Mittwoch, 23. Januar 2019, 09:50

Hallo,

wir fahren mit Massothbooster 2 x 12 Ampere (1 Booster 3 Ausgänge mit je 4 Ampere) und 1 x 16 Ampere (1 Booster mit 2 Ausgängen je 8 Ampere).

Die Ausgänge wurden auf 12 Ampere und 16 Ampere zusammengeschlossen.
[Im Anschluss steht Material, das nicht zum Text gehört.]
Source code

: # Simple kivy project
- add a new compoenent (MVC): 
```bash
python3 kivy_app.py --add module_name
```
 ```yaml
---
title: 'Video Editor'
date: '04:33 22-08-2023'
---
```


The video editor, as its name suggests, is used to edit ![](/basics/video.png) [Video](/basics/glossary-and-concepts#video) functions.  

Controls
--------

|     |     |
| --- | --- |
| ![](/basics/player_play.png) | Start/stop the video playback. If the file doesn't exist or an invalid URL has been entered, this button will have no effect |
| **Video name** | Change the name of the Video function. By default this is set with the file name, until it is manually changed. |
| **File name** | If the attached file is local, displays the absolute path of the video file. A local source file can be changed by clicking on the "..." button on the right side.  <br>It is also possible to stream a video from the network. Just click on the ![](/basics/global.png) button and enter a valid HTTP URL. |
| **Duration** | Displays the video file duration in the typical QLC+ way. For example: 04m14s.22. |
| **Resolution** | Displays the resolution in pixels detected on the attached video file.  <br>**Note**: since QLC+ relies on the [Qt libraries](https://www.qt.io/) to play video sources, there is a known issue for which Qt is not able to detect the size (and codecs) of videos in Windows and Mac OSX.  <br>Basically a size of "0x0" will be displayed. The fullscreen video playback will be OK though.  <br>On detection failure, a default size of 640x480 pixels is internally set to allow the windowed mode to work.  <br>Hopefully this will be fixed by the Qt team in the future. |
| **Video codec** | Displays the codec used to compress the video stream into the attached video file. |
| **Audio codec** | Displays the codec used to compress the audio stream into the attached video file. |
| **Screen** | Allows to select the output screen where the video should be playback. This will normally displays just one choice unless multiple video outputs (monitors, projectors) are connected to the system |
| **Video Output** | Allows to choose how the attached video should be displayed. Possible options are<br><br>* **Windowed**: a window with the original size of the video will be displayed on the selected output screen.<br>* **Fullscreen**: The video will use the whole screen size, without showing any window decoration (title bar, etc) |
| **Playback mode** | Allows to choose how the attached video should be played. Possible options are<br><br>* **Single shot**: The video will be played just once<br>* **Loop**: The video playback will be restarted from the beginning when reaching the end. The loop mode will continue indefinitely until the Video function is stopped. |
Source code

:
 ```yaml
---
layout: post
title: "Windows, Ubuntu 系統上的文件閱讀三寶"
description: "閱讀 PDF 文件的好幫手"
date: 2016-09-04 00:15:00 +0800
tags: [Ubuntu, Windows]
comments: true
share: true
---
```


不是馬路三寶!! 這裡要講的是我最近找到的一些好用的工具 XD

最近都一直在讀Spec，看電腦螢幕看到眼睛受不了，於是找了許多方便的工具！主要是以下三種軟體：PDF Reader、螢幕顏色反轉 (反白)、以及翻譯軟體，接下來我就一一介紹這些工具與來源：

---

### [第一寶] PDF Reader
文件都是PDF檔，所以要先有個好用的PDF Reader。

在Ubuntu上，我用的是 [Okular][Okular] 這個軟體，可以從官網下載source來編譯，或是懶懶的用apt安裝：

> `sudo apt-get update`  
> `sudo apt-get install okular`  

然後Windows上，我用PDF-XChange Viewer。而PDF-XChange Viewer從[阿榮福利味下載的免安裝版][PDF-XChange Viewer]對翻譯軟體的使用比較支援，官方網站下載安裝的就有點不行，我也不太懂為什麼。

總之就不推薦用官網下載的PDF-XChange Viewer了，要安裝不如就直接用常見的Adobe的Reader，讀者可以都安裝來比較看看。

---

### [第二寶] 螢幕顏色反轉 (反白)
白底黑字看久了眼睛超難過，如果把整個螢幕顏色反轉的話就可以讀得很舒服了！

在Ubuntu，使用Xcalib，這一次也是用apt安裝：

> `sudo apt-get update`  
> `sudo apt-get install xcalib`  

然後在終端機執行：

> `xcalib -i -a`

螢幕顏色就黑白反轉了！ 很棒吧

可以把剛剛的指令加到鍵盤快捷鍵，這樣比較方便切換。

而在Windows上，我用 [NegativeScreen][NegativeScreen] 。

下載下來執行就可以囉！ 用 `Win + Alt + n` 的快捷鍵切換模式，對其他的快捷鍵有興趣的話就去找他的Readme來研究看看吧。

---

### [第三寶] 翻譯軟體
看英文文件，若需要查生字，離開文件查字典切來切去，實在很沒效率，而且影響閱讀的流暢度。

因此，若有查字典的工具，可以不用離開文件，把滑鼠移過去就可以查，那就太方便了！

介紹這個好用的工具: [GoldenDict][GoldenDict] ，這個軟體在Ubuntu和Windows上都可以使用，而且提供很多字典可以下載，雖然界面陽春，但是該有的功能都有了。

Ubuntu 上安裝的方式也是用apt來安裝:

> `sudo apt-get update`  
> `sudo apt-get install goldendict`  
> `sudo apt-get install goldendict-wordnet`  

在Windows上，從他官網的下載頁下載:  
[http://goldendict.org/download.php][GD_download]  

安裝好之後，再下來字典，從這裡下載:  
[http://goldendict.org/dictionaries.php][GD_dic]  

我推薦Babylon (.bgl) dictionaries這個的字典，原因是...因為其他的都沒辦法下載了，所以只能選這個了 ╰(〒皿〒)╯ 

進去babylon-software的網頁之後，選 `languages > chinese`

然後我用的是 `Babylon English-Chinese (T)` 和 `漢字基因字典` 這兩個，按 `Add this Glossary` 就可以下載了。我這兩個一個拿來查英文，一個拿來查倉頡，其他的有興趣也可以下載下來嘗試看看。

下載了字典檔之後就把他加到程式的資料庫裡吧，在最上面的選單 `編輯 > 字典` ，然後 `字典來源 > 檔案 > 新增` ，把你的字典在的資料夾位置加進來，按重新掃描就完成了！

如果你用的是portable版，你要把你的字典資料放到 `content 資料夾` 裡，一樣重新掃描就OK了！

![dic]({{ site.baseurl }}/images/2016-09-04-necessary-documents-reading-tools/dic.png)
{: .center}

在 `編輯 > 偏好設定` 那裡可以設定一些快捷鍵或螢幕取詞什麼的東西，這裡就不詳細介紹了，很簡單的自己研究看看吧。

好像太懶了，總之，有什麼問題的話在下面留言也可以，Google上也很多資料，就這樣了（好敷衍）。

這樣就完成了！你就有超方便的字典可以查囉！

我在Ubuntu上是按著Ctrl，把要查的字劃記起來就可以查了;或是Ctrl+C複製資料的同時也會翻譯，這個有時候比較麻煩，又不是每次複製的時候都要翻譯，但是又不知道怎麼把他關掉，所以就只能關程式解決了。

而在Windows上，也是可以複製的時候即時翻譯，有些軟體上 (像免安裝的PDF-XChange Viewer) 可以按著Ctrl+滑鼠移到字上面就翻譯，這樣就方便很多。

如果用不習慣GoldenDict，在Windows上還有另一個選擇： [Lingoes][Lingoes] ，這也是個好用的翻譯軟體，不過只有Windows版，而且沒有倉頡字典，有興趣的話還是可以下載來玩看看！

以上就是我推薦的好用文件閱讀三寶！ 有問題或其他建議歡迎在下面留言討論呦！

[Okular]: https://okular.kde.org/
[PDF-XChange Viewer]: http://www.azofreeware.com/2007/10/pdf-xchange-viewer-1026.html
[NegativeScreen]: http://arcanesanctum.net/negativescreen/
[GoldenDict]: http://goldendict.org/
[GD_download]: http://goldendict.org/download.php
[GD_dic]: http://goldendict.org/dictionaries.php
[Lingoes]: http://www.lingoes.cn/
Keine Probleme da die Abschaltung sehr schnell funktioniert.


Gruß

Roland

4

Mittwoch, 23. Januar 2019, 10:09

Hallo!

Ich habe an meiner Anlage 4 Power 8 Booster von Uhlenbrock angeschlossen und fahre mit der Intellibox II. Für jeden Kellerraum einen eigenen Booster.

Im Falle eines Kurzschlusses, schalten sich alle 4 Booster sofort ab, und man erkennt durch das Blinken der roten LED des betreffenden Boosters sofort, in welchem Kellerraum der Kurzschluss stattgefunden hat.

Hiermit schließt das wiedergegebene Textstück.